# Implicit Function Thm proof question.

1. Jul 5, 2012

### trap101

Assume the function f(x, y) is continuous on R2 and that for point (a, b) in R2, we have f(a, b) > 0.
Prove that there exists a real number r > 0 such that for all x, y, |x−a| < r,&|y−b| < r ==> f(x, y) > 0.
(this is relevant to the beginning of the proof of IFT.)

Attempt:

So we know f(x,y) is continuous on R2 and at (a,b), f(a,b) >0

==> there exists an r1 > 0 s.t |x-a|< r1 and |y-b|< r1 ==> f(a,b) > 0.

So from what I got to now which was essentially just a restatement of my assumptions, I have to somehow show that this is the case not for one point, but for all (x,y). My issue is that it does not say if the function is C1 so I'm kind of stuck when it comes to trying to apply the implicit function theorem which is what the objective of this question is.

2. Jul 5, 2012

### micromass

Staff Emeritus
What is your definition of continuous??

3. Jul 5, 2012

### trap101

The regular epsilon-delta definition:

there exists a delta > 0 such that if |x-a|< (delta) ==> |f(x)-f(a)|< (epsilon).

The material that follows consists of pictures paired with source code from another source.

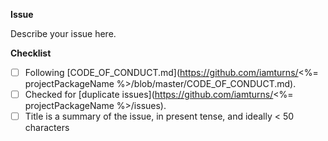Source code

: <!--
Thanks for contributing!
-->

**Issue**

Describe your issue here.

**Checklist**

<!-- Put an x in the boxes that apply: [X]. You can also fill these out after creating the PR. If you're unsure about any of them, don't hesitate to ask. We're here to help! -->

- [ ] Following [CODE_OF_CONDUCT.md](https://github.com/iamturns/<%= projectPackageName %>/blob/master/CODE_OF_CONDUCT.md).
- [ ] Checked for [duplicate issues](https://github.com/iamturns/<%= projectPackageName %>/issues).
- [ ] Title is a summary of the issue, in present tense, and ideally < 50 characters
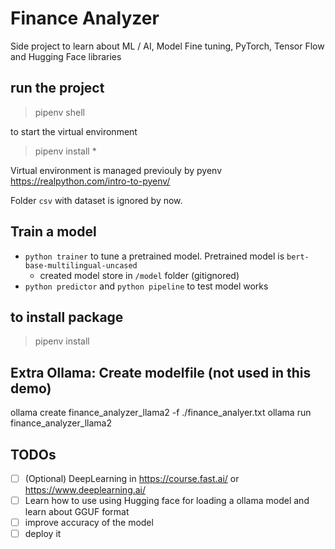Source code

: # Finance Analyzer

Side project to learn about ML / AI, Model Fine tuning, PyTorch, Tensor Flow and Hugging Face libraries

## run the project

> pipenv shell

to start the virtual environment

> pipenv install *

Virtual environment is managed previouly by pyenv https://realpython.com/intro-to-pyenv/

Folder `csv` with dataset is ignored by now.

## Train a model

* `python trainer` to tune a pretrained model. Pretrained model is `bert-base-multilingual-uncased`
  * created model store in `/model` folder (gitignored)
* `python predictor`  and `python pipeline` to test model works
  
## to install package

> pipenv install <whatever>

## Extra Ollama: Create modelfile (not used in this demo)

ollama create finance_analyzer_llama2 -f ./finance_analyer.txt
ollama run finance_analyzer_llama2

## TODOs

* [ ] (Optional) DeepLearning in https://course.fast.ai/ or https://www.deeplearning.ai/
* [ ] Learn how to use using Hugging face for loading a ollama model and learn about GGUF format
* [ ] improve accuracy of the model
* [ ] deploy it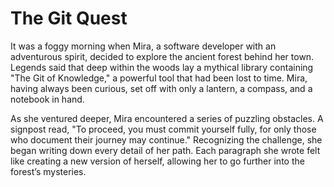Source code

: # The Git Quest

It was a foggy morning when Mira, a software developer with an adventurous spirit, decided to explore the ancient forest behind her town. Legends said that deep within the woods lay a mythical library containing "The Git of Knowledge," a powerful tool that had been lost to time. Mira, having always been curious, set off with only a lantern, a compass, and a notebook in hand.

As she ventured deeper, Mira encountered a series of puzzling obstacles. A signpost read, "To proceed, you must commit yourself fully, for only those who document their journey may continue." Recognizing the challenge, she began writing down every detail of her path. Each paragraph she wrote felt like creating a new version of herself, allowing her to go further into the forest’s mysteries.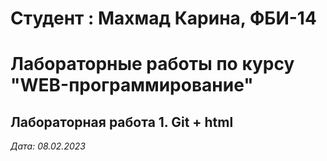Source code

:# Студент : Махмад Карина, ФБИ-14

# Лабораторные работы по курсу "WEB-программирование"

## Лабораторная работа 1. Git + html

*Дата: 08.02.2023*

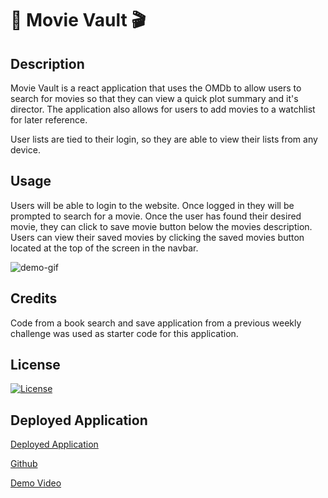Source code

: # 🎥 Movie Vault 🎬

## Description
Movie Vault is a react application that uses the OMDb to allow users to search for movies so that they can view a quick plot summary and it's director. The application also allows for users to add movies to a watchlist for later reference.

User lists are tied to their login, so they are able to view their lists from any device.


## Usage
Users will be able to login to  the website. Once logged in they will be prompted to search for a movie. Once the user has found their desired movie, they can click to save movie button below the movies description. Users can view their saved movies by clicking the saved movies button located at the top of the screen in the navbar.

![demo-gif](./client/src/assets/Movie%20Vault%20Demo.gif)

## Credits
Code from a book search and save application from a previous weekly challenge was used as starter code for this application.

## License
[![License](https://img.shields.io/badge/License-MIT-yellow.svg)](https://opensource.org/licenses/MIT)

## Deployed Application 
[Deployed Application](https://movie-vault-a6d86baeac1b.herokuapp.com/)

[Github](https://github.com/nolannaphys/movie-vault)

[Demo Video](https://drive.google.com/file/d/1eMs8Bx4LjeXDD3TnhqBqR4-B_8lRxpCx/view)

This is separate, but I was under the impression that since I've learned about uniform continuity that I would be using that definition a lot more, but it hasn't really come up.

Oh btw, I talked to my prof about the question and he forgot to add that the derivative of f ' (x,y) > 0, so it's strictly increasing. I guess now I might be able to apply the intermediate value thm.

4. Jul 6, 2012

### HallsofIvy

Staff Emeritus
What do you ean "show that this is the case not for one point but for all (x,y)"? Show what is the case? If you mean "prove f(x,y)> 0 for all (x,y)", you can't. You can only prove that f(x,y)> 0 for some neighborhood of (a, b)- which is all that is asked.

5. Jul 6, 2012

### tt2348

did he not give you a specific treatment for continuity in higher dimension?
and thinking back to the one dimensional case... your neighborhood around a point a (|x-a|<e) was an interval... how would you define points around a single point in 2 dimensions? maybe even consider all the points in the neighborhood at a specific distance away from your single point

6. Jul 8, 2012

### trap101

Ok I think I might have worked something out, but it doesn't seem like much.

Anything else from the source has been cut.